Which lines in the records below mention the word "true"? Copy each one out.

Data extracted from a collection:
▼▼▼
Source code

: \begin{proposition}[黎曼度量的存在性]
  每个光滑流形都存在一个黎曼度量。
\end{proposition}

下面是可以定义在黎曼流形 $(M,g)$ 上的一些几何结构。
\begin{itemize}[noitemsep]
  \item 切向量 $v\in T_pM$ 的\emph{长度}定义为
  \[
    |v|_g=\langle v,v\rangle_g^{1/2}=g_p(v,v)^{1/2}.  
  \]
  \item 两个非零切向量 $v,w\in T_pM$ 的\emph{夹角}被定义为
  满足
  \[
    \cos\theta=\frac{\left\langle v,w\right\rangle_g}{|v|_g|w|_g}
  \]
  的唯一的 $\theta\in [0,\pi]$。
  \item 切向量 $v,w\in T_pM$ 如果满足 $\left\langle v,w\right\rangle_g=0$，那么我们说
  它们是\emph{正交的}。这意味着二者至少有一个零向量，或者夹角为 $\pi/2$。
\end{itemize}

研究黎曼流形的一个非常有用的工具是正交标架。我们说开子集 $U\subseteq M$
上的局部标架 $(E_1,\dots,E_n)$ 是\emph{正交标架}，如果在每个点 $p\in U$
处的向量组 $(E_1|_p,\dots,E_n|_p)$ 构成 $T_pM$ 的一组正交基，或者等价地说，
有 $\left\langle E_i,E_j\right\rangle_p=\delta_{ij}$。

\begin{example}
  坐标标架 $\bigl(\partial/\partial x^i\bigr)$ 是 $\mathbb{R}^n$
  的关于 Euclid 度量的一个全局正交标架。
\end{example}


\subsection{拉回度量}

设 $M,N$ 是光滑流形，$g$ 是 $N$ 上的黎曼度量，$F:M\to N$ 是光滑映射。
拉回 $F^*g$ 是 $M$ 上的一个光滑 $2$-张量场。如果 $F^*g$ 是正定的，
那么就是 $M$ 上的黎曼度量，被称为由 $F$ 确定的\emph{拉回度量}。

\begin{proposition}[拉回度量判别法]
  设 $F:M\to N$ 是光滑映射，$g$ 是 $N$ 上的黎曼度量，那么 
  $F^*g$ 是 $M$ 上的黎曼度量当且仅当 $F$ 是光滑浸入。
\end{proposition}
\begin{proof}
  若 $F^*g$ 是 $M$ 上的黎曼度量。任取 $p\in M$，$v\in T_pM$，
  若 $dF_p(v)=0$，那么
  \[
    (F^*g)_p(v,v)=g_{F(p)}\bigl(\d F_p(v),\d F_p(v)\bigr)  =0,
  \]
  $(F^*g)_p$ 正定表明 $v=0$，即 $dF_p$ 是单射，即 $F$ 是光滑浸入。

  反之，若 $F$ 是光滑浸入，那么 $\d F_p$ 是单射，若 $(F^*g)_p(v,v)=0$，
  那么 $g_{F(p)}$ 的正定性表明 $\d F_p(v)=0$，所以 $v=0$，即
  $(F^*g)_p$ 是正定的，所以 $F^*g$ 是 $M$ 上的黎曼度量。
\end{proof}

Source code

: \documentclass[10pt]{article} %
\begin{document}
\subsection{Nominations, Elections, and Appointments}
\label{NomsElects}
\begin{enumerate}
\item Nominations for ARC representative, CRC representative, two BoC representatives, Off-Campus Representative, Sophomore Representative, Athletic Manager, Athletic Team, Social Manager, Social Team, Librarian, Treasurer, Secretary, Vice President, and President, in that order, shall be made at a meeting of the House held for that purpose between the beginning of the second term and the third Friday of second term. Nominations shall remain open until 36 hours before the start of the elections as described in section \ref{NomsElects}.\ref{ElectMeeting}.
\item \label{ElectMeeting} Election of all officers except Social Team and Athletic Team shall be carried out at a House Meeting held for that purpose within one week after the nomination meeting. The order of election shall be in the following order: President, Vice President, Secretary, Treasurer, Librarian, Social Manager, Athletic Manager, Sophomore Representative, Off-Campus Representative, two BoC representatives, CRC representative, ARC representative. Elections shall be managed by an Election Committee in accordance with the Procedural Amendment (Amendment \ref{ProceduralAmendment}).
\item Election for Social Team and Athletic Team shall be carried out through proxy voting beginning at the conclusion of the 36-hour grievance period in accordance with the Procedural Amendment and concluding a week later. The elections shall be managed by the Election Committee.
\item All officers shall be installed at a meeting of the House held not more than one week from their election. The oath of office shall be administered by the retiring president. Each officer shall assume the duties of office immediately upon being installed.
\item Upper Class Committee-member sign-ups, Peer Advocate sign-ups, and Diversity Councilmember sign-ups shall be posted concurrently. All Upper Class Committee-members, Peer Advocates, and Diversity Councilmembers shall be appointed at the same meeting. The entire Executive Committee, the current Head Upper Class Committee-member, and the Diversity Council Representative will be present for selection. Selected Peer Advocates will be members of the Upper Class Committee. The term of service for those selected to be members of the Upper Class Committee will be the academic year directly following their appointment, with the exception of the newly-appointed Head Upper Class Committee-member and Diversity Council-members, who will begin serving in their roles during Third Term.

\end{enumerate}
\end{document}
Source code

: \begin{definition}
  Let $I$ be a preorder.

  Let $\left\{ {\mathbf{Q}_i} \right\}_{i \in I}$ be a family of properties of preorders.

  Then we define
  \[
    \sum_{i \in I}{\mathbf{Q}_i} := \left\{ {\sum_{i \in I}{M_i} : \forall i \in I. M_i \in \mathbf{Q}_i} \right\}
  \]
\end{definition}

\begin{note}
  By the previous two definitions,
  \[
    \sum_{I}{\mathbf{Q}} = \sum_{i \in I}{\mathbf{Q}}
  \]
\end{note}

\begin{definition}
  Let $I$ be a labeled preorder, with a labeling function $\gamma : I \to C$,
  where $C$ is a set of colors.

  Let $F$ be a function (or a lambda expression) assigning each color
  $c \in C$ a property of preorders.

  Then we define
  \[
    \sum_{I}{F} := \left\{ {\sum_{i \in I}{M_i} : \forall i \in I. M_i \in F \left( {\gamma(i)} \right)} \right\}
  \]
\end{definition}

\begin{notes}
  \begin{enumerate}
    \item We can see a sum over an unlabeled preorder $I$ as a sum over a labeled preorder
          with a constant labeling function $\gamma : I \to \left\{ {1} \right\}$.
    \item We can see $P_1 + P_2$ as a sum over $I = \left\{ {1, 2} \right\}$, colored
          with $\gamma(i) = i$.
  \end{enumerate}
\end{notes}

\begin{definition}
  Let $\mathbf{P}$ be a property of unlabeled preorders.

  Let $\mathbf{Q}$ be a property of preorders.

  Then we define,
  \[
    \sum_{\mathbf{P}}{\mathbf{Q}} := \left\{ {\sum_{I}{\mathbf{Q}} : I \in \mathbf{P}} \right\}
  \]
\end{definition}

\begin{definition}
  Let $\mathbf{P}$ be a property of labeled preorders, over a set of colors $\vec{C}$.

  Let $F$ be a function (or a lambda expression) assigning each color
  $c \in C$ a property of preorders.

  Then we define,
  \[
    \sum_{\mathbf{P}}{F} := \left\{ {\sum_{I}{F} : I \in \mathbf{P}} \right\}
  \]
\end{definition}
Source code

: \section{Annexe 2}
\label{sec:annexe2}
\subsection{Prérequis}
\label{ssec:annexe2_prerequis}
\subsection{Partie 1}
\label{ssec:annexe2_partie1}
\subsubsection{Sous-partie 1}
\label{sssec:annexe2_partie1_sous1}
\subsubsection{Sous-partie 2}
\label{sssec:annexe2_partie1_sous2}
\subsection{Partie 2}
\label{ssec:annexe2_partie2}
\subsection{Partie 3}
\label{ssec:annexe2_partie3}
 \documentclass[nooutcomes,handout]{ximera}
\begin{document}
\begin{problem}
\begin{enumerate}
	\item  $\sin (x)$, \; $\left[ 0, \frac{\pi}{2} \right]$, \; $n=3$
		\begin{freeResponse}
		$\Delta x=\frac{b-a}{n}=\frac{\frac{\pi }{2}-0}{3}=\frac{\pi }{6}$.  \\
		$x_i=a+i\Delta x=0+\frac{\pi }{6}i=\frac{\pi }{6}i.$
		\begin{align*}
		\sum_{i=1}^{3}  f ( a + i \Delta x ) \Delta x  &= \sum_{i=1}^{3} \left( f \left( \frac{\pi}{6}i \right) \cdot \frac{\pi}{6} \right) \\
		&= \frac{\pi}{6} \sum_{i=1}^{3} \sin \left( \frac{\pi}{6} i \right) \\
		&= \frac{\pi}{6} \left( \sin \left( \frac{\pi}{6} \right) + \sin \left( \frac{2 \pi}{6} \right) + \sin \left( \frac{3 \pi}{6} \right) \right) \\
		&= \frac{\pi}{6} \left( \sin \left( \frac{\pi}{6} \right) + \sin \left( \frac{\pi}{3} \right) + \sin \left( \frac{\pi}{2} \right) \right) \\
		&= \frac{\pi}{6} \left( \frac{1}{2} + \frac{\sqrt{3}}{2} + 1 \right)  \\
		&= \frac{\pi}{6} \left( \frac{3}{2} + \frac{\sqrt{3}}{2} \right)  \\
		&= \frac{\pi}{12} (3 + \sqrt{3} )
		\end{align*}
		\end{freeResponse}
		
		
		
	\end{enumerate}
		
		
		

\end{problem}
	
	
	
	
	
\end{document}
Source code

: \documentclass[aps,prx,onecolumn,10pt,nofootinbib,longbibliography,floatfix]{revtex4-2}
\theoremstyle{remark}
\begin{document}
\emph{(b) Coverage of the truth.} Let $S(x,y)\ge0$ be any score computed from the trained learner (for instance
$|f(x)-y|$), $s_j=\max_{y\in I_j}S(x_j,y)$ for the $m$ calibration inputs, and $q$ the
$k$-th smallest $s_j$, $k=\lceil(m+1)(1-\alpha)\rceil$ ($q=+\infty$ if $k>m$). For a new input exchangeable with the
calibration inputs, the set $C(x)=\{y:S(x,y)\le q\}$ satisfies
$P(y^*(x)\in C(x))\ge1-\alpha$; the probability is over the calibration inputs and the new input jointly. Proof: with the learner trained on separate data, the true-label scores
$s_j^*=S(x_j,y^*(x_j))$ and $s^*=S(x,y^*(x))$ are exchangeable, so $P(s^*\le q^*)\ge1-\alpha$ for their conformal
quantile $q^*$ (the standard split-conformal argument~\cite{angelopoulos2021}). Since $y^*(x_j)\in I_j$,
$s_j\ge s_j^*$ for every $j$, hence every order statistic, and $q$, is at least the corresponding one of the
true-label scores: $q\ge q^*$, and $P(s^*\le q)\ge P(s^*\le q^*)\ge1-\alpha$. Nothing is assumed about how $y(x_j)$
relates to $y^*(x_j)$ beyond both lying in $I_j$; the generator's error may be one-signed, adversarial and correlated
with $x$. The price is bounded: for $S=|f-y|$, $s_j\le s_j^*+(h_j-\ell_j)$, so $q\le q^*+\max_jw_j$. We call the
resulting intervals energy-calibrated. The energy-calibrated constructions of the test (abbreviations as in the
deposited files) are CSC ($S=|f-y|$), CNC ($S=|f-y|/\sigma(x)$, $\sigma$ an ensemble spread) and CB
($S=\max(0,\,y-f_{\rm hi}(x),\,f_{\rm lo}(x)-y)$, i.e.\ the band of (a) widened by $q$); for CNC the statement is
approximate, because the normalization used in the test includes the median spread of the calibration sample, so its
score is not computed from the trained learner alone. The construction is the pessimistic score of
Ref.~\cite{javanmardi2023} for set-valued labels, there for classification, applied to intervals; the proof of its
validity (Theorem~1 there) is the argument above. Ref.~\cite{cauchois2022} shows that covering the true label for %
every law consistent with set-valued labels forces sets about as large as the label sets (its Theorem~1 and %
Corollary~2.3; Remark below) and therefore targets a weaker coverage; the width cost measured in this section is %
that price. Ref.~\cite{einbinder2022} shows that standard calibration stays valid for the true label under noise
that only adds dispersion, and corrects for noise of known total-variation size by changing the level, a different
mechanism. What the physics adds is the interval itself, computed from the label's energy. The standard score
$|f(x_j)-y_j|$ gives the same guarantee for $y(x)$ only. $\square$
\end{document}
▲▲▲
YOUR RESPONSE:
$P(y^*(x)\in C(x))\ge1-\alpha$; the probability is over the calibration inputs and the new input jointly. Proof: with the learner trained on separate data, the true-label scores
true-label scores: $q\ge q^*$, and $P(s^*\le q)\ge P(s^*\le q^*)\ge1-\alpha$. Nothing is assumed about how $y(x_j)$
validity (Theorem~1 there) is the argument above. Ref.~\cite{cauchois2022} shows that covering the true label for %
that price. Ref.~\cite{einbinder2022} shows that standard calibration stays valid for the true label under noise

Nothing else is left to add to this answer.